Jakarta, hariandialog.co.id.- Pengadilan Negeri Kisaran
dilaporkan ke Mahkamah Agung dan Komisi Yudisial terkait majelis hakim
yang diketuai AT bersama anggota YTP dan IYP, terkait ada keterangan
saksi yang sudah memberi kesaksiannya di persidangan, namun, tidak ada
di dalam putusan.
Menurut pelapor atau pengadu, Rudy S, bahwa pihaknya
selaku penggugat dengan nomor perkara Nomor.: 60/Pdt.G/2021/PN-Kis,
menghadirkan beberapa orang saksi. Diantaranya saksi yang sangat
penting terkait penjelasan dan keterangan asal – usul munculnya
sesuatu bukti yaitu Sertipikat.
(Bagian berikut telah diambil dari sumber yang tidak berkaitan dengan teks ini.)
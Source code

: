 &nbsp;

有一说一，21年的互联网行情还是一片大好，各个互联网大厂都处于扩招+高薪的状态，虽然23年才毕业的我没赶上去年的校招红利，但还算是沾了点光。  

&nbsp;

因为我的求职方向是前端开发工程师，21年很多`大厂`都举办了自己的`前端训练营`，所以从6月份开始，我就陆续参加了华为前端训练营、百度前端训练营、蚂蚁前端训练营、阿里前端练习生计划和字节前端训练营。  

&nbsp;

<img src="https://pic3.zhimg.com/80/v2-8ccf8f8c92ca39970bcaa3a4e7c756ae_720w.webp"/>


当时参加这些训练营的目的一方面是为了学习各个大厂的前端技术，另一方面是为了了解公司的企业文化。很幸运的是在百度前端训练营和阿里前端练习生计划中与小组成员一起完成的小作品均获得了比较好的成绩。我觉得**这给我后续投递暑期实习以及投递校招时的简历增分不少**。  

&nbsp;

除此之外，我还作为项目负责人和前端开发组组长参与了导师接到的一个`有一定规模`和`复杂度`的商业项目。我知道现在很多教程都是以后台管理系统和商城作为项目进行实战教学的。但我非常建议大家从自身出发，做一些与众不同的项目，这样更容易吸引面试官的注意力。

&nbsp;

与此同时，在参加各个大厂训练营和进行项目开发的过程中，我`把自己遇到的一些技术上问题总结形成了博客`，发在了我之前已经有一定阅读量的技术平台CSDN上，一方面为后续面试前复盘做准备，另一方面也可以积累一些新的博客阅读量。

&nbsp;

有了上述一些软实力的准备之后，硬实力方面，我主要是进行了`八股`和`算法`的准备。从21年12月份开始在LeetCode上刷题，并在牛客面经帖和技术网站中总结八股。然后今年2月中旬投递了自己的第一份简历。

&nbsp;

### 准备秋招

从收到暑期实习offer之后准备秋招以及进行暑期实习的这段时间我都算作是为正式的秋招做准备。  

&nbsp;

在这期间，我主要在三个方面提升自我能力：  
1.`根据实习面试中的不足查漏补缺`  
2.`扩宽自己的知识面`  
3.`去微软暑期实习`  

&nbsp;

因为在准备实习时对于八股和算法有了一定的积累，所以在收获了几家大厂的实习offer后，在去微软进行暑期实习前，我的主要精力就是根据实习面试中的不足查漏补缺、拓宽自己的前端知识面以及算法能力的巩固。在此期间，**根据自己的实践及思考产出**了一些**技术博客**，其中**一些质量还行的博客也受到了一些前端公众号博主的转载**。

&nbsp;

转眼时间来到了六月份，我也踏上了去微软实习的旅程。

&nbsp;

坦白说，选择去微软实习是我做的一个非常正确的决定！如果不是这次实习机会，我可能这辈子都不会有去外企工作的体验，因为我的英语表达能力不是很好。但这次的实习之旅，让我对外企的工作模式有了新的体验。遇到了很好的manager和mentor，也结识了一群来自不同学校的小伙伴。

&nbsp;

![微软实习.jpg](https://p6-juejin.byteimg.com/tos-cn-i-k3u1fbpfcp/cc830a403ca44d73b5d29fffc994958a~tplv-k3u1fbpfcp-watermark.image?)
Tentu saksi yang dihadirkan dari
Badan Pertanahan Kota (BPN) yaitu Adek Samudra, SH,MH.
Bahkan, disebutkan, keterangan saksi Adek Samudra, bukan
hanya ditulis oleh Panitera Pengganti (PP), tapi juga oleh wartawan
Sinar Indonesia Baru (SIB). “Ini bukti bahwa wartawan menulis berita
tentang kehadiran dan keterangan dari saksi dari BPN. Bahan, bahan
tulisan sebelum dinaikkan ke koran juga ada dan ini buktinya,” jelas
Rudy sambil menyerahkan copy bahan berita dan juga kliping koan SIB.
Rudy melaporkan majelis hakim karena dinlai ada unsur
kesengajaan untuk memasukkan keterangan saksi ke dalam putusan.
Buktinya, di putusan yang setebal 70 halaman dan padaa halaman 50
akhir dari keterangan para saksi, tidak ada penjelasan atau keterangan
dari saksi Adek Samudra dari BPN.
Ketika adanya laporan atau pengaduan dari Rudy S, yang
dilayangkan baik kepada Mahkamah Agung RI maupun Komisi Yudisial RI
dipertanyakan kepada Ketua PN Kisaran, tertanggal 04 Agustus 2022
via jasa pengiriman JNE. Namun, hingga berita ini diturunkan tidak ada
tangapan baik dari Ketua Pengadilan maupun Majelis Hakim yang
menangani perkara No.60/Pdt.G/2021/PN.Kis. (tob).